#### Goal of the exercise
Look below. Copy each line that has "Remote" in it.

>>>>>

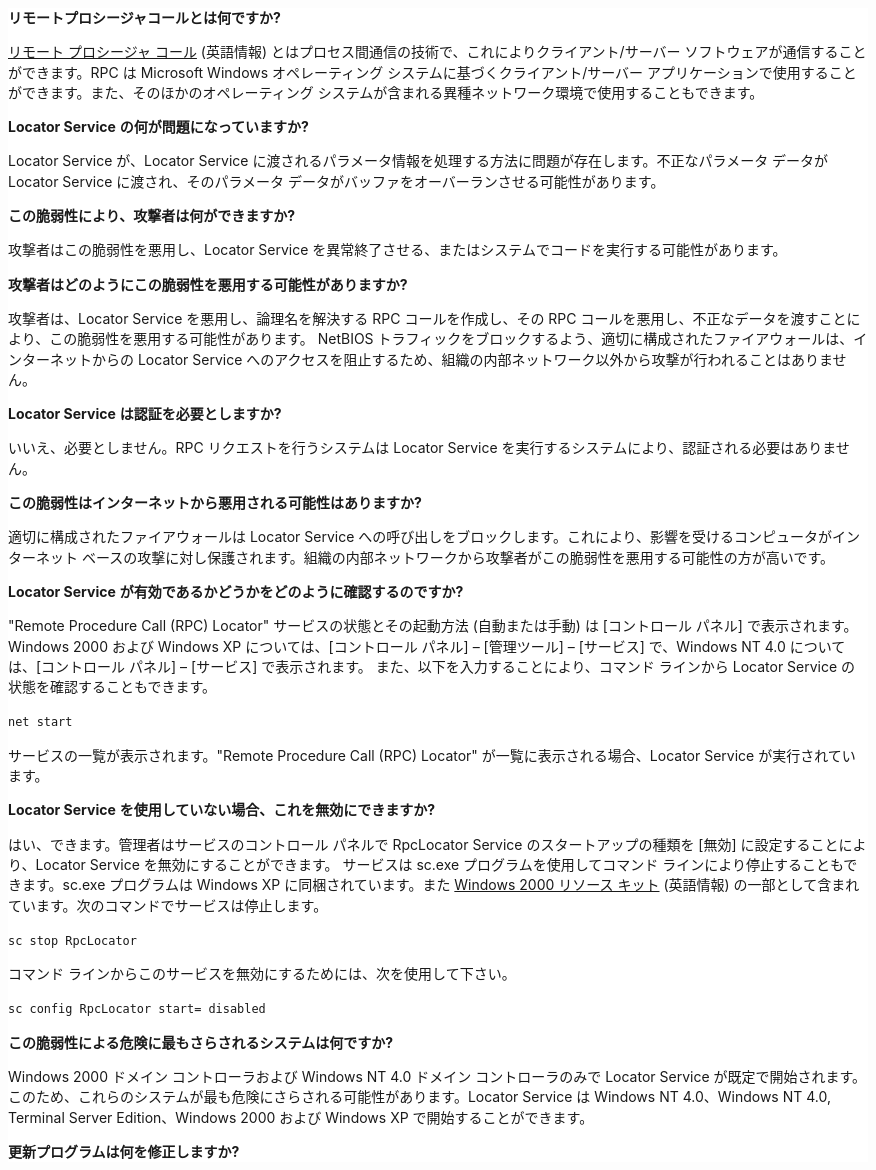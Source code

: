 **リモートプロシージャコールとは何ですか?**  

[リモート プロシージャ コール](https://msdn2.microsoft.com/en-us/library/aa378651.aspx) (英語情報) とはプロセス間通信の技術で、これによりクライアント/サーバー ソフトウェアが通信することができます。RPC は Microsoft Windows オペレーティング システムに基づくクライアント/サーバー アプリケーションで使用することができます。また、そのほかのオペレーティング システムが含まれる異種ネットワーク環境で使用することもできます。

**Locator Service** **の何が問題になっていますか?**  

Locator Service が、Locator Service に渡されるパラメータ情報を処理する方法に問題が存在します。不正なパラメータ データが Locator Service に渡され、そのパラメータ データがバッファをオーバーランさせる可能性があります。

**この脆弱性により、攻撃者は何ができますか?**  

攻撃者はこの脆弱性を悪用し、Locator Service を異常終了させる、またはシステムでコードを実行する可能性があります。

**攻撃者はどのようにこの脆弱性を悪用する可能性がありますか?**  

攻撃者は、Locator Service を悪用し、論理名を解決する RPC コールを作成し、その RPC コールを悪用し、不正なデータを渡すことにより、この脆弱性を悪用する可能性があります。
NetBIOS トラフィックをブロックするよう、適切に構成されたファイアウォールは、インターネットからの Locator Service へのアクセスを阻止するため、組織の内部ネットワーク以外から攻撃が行われることはありません。

**Locator Service** **は認証を必要としますか?**  

いいえ、必要としません。RPC リクエストを行うシステムは Locator Service を実行するシステムにより、認証される必要はありません。

**この脆弱性はインターネットから悪用される可能性はありますか?**  

適切に構成されたファイアウォールは Locator Service への呼び出しをブロックします。これにより、影響を受けるコンピュータがインターネット ベースの攻撃に対し保護されます。組織の内部ネットワークから攻撃者がこの脆弱性を悪用する可能性の方が高いです。

**Locator Service** **が有効であるかどうかをどのように確認するのですか?**  

"Remote Procedure Call (RPC) Locator" サービスの状態とその起動方法 (自動または手動) は \[コントロール パネル\] で表示されます。Windows 2000 および Windows XP については、\[コントロール パネル\] – \[管理ツール\] – \[サービス\] で、Windows NT 4.0 については、\[コントロール パネル\] – \[サービス\] で表示されます。
また、以下を入力することにより、コマンド ラインから Locator Service の状態を確認することもできます。

`net start`

サービスの一覧が表示されます。"Remote Procedure Call (RPC) Locator" が一覧に表示される場合、Locator Service が実行されています。

**Locator Service** **を使用していない場合、これを無効にできますか?**  

はい、できます。管理者はサービスのコントロール パネルで RpcLocator Service のスタートアップの種類を \[無効\] に設定することにより、Locator Service を無効にすることができます。
サービスは sc.exe プログラムを使用してコマンド ラインにより停止することもできます。sc.exe プログラムは Windows XP に同梱されています。また [Windows 2000 リソース キット](https://support.microsoft.com/kb/927229) (英語情報) の一部として含まれています。次のコマンドでサービスは停止します。

`sc stop RpcLocator`

コマンド ラインからこのサービスを無効にするためには、次を使用して下さい。

`sc config RpcLocator start= disabled`

**この脆弱性による危険に最もさらされるシステムは何ですか?**  

Windows 2000 ドメイン コントローラおよび Windows NT 4.0 ドメイン コントローラのみで Locator Service が既定で開始されます。このため、これらのシステムが最も危険にさらされる可能性があります。Locator Service は Windows NT 4.0、Windows NT 4.0, Terminal Server Edition、Windows 2000 および Windows XP で開始することができます。

**更新プログラムは何を修正しますか?**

<<<<<

#### Expected answer
"Remote Procedure Call (RPC) Locator" サービスの状態とその起動方法 (自動または手動) は \[コントロール パネル\] で表示されます。Windows 2000 および Windows XP については、\[コントロール パネル\] – \[管理ツール\] – \[サービス\] で、Windows NT 4.0 については、\[コントロール パネル\] – \[サービス\] で表示されます。
サービスの一覧が表示されます。"Remote Procedure Call (RPC) Locator" が一覧に表示される場合、Locator Service が実行されています。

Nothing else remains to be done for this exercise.